Triángulo de Amor Bizarro - El Gatopardo [Crítica]

4 abril, 2018
Redaccíon: dod Magazine

 

Triángulo de Amor Bizarro - El GatopardoRedacción: Andrea Genovart

El Gatopardo es la continuidad - o mejor dicho, el bonus track - de Salve Discordia (2016), el disco que marcó un punto de inflexión ante aquellos que dudaban de la faceta más lolly pop de los gallegos Triángulo de Amor Bizarro, por su actitud tan evidentemente beligerante y un sonido mucho más cargado y oscuro. Con El Gatopardo, el movimiento ofensivo se lleva otra vez a cabo, y siempre tan bellamente, constatando que su contratodo es la zona de confort irrebatible para el cuarteto. No se trata solamente del resultado por un sonido aún más en diferido que consigue la desorientación siniestra en cada tema, sino por el elevado contenido cínico y sádico de sus letras.

O Isa, tema escogido como avance de la nueva publicación, es ¿el homenaje? a la bajista del grupo o a Isabel La Católica - ahí se juega hábilmente la ambigüedad - en forma de cantiga medieval. Maestría la de Rodrigo al recrear el tenebrismo de época mezclando la influencia de Bootsy Collins o James Chance, dando así lugar a una canción frenética que va alcanzando un tono efusivo tan rápido como denso, para suspender el estallido catártico con tempos de percusión lenta, antes de volver a su estallido de truenos de nuevo. La Locura de Satanás al descubierto por la genialidad de crear una cosmogonía simbólica propia: “O Isa/ avatar definitivo del medievo/ O Isa/ lucirán tu título en una portada de Maná/ maldecida por arrancar los olivos de Galicia”

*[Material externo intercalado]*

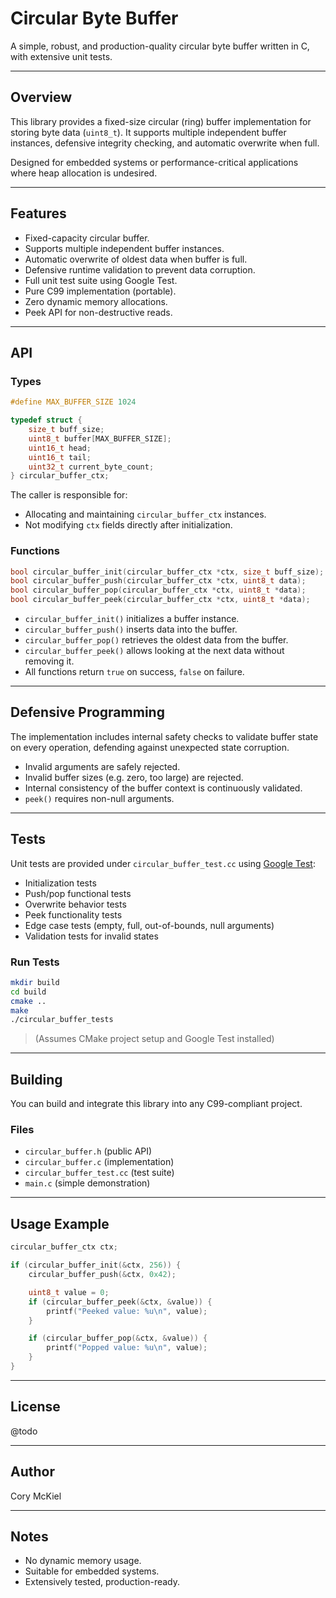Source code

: 
# Circular Byte Buffer

A simple, robust, and production-quality circular byte buffer written in C, with extensive unit tests.

---

## Overview

This library provides a fixed-size circular (ring) buffer implementation for storing byte data (`uint8_t`). It supports multiple independent buffer instances, defensive integrity checking, and automatic overwrite when full.

Designed for embedded systems or performance-critical applications where heap allocation is undesired.

---

## Features

- Fixed-capacity circular buffer.
- Supports multiple independent buffer instances.
- Automatic overwrite of oldest data when buffer is full.
- Defensive runtime validation to prevent data corruption.
- Full unit test suite using Google Test.
- Pure C99 implementation (portable).
- Zero dynamic memory allocations.
- Peek API for non-destructive reads.

---

## API

### Types

```c
#define MAX_BUFFER_SIZE 1024

typedef struct {
    size_t buff_size;
    uint8_t buffer[MAX_BUFFER_SIZE];
    uint16_t head;
    uint16_t tail;
    uint32_t current_byte_count;
} circular_buffer_ctx;
```

The caller is responsible for:

- Allocating and maintaining `circular_buffer_ctx` instances.
- Not modifying `ctx` fields directly after initialization.

### Functions

```c
bool circular_buffer_init(circular_buffer_ctx *ctx, size_t buff_size);
bool circular_buffer_push(circular_buffer_ctx *ctx, uint8_t data);
bool circular_buffer_pop(circular_buffer_ctx *ctx, uint8_t *data);
bool circular_buffer_peek(circular_buffer_ctx *ctx, uint8_t *data);
```

- `circular_buffer_init()` initializes a buffer instance.
- `circular_buffer_push()` inserts data into the buffer.
- `circular_buffer_pop()` retrieves the oldest data from the buffer.
- `circular_buffer_peek()` allows looking at the next data without removing it.
- All functions return `true` on success, `false` on failure.

---

## Defensive Programming

The implementation includes internal safety checks to validate buffer state on every operation, defending against unexpected state corruption.

- Invalid arguments are safely rejected.
- Invalid buffer sizes (e.g. zero, too large) are rejected.
- Internal consistency of the buffer context is continuously validated.
- `peek()` requires non-null arguments.

---

## Tests

Unit tests are provided under `circular_buffer_test.cc` using [Google Test](https://github.com/google/googletest):

- Initialization tests
- Push/pop functional tests
- Overwrite behavior tests
- Peek functionality tests
- Edge case tests (empty, full, out-of-bounds, null arguments)
- Validation tests for invalid states

### Run Tests

```bash
mkdir build
cd build
cmake ..
make
./circular_buffer_tests
```

> (Assumes CMake project setup and Google Test installed)

---

## Building

You can build and integrate this library into any C99-compliant project.

### Files

- `circular_buffer.h`  (public API)
- `circular_buffer.c`  (implementation)
- `circular_buffer_test.cc`  (test suite)
- `main.c` (simple demonstration)

---

## Usage Example

```c
circular_buffer_ctx ctx;

if (circular_buffer_init(&ctx, 256)) {
    circular_buffer_push(&ctx, 0x42);

    uint8_t value = 0;
    if (circular_buffer_peek(&ctx, &value)) {
        printf("Peeked value: %u\n", value);
    }

    if (circular_buffer_pop(&ctx, &value)) {
        printf("Popped value: %u\n", value);
    }
}
```

---

## License

@todo

---

## Author

Cory McKiel

---

## Notes

- No dynamic memory usage.
- Suitable for embedded systems.
- Extensively tested, production-ready.
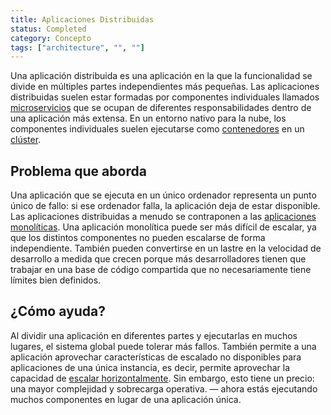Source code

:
 ```yaml
---
title: Aplicaciones Distribuidas
status: Completed
category: Concepto
tags: ["architecture", "", ""]
---
```


Una aplicación distribuida es una aplicación en la que la funcionalidad se divide en múltiples partes independientes más pequeñas. 
Las aplicaciones distribuidas suelen estar formadas por componentes individuales llamados [microservicios](/es/microservices/)
que se ocupan de diferentes responsabilidades dentro de una aplicación más extensa. 
En un entorno nativo para la nube, los componentes individuales suelen ejecutarse como [contenedores](/es/container/) en un [clúster](/es/cluster/).


## Problema que aborda

Una aplicación que se ejecuta en un único ordenador representa un punto único de fallo: si ese ordenador falla, la aplicación deja de estar disponible. 
Las aplicaciones distribuidas a menudo se contraponen a las [aplicaciones monolíticas](/es/monolithic-apps/). 
Una aplicación monolítica puede ser más difícil de escalar, ya que los distintos componentes no pueden escalarse de forma independiente. 
También pueden convertirse en un lastre en la velocidad de desarrollo a medida que crecen 
porque más desarrolladores tienen que trabajar en una base de código compartida que no necesariamente tiene límites bien definidos.


## ¿Cómo ayuda?

Al dividir una aplicación en diferentes partes y ejecutarlas en muchos lugares, el sistema global puede tolerar más fallos. 
También permite a una aplicación aprovechar características de escalado no disponibles para aplicaciones de una única instancia, 
es decir, permite aprovechar la capacidad de [escalar horizontalmente](/es/horizontal-scaling/).
Sin embargo, esto tiene un precio: una mayor complejidad y sobrecarga operativa. 
— ahora estás ejecutando muchos componentes en lugar de una aplicación única.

Les Llevaré Mi Cruz es la herida abierta en canal en un marco tétrico de costumismo de mármol frío. Es velar el muerto en la casa vieja de persianas bajadas y olor a humedad. También es la voz dulce de Isa que hace tangible lo punzante de la fragilidad, el chirriar del plato por el roce del tenedor en el momento en que se baja la guardia. Es la cara B de El Fantasma de la Transición o Barca Quemada: canciones aparentemente pacíficas y moderadas, recreadas sobre pocas notas, pero que aun así abren una brecha incómoda que impide una escucha apaciguada. Ésta huye de la calma: los niños, las madres, tocados por la hora de Dios; descalzos, a pie de calle, felices sin saber. Una alegoría de la miseria y la deconstrucción del concepto de nación tomando por ejemplo al Duque de Barcelona. O, mejor dicho, Juan de Borbón. Nuestros Borbones.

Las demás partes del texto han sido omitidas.